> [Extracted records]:

==================================================

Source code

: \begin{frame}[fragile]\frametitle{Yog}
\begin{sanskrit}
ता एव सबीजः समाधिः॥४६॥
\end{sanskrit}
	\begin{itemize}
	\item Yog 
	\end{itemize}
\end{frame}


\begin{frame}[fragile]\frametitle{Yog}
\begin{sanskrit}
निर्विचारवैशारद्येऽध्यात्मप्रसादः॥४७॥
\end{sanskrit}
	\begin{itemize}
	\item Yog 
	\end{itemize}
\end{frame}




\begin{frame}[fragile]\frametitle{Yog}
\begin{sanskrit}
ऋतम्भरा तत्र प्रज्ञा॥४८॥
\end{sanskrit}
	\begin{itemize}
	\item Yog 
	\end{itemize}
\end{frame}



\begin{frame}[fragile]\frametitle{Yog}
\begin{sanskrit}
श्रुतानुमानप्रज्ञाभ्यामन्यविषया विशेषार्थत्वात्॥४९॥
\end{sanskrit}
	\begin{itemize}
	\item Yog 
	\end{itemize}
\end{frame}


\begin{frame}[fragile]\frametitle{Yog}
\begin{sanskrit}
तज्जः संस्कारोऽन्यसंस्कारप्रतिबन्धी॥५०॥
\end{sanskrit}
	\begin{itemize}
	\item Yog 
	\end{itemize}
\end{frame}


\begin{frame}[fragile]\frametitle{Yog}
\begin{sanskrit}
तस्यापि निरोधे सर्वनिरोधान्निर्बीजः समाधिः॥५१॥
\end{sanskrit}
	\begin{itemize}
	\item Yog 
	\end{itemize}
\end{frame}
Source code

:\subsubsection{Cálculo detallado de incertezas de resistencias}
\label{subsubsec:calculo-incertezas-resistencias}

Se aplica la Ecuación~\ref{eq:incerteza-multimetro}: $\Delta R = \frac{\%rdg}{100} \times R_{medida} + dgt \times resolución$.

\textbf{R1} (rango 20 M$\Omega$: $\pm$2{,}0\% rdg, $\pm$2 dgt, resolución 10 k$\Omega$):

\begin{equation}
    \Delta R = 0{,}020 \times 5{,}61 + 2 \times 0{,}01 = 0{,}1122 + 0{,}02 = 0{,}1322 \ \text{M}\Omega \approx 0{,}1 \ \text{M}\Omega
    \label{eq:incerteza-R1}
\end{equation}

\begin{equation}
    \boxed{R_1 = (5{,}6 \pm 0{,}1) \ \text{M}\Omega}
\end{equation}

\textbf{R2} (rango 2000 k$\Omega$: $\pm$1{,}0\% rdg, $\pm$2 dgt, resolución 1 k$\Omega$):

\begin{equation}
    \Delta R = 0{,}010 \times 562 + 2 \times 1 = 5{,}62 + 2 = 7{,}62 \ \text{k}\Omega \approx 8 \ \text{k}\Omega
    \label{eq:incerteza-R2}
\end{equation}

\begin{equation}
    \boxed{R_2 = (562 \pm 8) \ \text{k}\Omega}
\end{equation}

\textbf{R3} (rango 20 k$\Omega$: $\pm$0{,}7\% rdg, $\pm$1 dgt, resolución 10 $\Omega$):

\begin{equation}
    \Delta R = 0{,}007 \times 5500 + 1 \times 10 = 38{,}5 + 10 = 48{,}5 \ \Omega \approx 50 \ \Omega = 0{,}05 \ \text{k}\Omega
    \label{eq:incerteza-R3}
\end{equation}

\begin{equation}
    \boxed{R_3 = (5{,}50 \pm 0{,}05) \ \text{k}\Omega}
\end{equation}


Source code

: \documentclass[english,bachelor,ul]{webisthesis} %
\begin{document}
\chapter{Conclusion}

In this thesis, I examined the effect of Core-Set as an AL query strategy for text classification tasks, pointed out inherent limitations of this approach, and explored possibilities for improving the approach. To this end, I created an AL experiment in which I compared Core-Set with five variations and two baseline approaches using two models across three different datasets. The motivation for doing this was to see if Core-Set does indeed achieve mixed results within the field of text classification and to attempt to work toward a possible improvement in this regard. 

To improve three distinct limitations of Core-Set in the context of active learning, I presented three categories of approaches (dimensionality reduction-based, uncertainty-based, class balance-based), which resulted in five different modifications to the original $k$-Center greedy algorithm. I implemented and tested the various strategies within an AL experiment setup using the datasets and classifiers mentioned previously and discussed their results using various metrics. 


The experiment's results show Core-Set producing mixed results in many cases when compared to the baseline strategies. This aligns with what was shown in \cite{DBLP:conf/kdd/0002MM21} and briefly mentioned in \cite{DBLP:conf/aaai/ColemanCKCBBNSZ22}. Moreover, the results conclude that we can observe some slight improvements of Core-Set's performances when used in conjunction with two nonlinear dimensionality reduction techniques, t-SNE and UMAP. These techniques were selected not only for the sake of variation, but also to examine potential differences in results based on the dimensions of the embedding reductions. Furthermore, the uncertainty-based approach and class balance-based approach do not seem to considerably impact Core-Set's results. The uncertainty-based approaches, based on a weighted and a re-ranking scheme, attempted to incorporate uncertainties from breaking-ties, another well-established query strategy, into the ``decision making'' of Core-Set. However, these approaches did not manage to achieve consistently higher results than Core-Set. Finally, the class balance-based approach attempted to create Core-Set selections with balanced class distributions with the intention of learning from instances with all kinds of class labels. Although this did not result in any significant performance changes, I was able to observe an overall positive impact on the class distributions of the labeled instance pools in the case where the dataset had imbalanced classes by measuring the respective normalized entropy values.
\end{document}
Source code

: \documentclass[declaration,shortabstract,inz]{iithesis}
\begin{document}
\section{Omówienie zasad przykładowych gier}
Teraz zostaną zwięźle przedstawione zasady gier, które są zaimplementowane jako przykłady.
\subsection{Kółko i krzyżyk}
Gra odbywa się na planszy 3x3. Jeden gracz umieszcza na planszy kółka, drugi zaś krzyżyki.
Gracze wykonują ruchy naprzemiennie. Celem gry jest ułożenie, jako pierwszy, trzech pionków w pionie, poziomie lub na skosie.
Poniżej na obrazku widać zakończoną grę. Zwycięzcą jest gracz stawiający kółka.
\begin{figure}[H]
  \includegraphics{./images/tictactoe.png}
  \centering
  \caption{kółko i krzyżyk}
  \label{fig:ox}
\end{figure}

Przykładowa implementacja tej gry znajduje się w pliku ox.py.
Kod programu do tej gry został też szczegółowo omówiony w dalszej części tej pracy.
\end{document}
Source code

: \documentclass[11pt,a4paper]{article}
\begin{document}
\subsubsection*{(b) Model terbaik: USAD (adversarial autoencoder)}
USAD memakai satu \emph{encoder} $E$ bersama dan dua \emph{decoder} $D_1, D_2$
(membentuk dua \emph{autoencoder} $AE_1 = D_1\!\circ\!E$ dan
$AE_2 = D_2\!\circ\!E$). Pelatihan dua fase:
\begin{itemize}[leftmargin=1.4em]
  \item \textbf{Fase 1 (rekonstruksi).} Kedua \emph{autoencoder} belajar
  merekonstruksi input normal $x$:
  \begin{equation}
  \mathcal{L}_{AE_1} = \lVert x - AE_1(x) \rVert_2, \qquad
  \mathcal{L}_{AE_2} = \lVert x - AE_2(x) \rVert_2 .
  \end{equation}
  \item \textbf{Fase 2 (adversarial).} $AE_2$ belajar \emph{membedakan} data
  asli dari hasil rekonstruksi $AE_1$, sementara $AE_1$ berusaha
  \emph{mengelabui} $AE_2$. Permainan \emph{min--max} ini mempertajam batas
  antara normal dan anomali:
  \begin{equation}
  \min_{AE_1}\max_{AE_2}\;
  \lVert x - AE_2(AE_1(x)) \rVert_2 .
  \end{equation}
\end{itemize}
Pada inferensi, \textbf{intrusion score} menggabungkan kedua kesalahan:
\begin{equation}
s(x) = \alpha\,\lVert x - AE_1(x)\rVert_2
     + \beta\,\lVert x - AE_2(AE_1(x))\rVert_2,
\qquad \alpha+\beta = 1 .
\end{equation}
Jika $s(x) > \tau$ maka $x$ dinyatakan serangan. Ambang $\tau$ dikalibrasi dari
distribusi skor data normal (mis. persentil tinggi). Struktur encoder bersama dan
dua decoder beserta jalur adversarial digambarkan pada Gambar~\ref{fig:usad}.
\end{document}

==================================================

> [EXERCISE GOAL]: Go through the entries. Report every line that contains the word "qquad".

> [PROBLEM SOLUTION]:
  \mathcal{L}_{AE_1} = \lVert x - AE_1(x) \rVert_2, \qquad
\qquad \alpha+\beta = 1 .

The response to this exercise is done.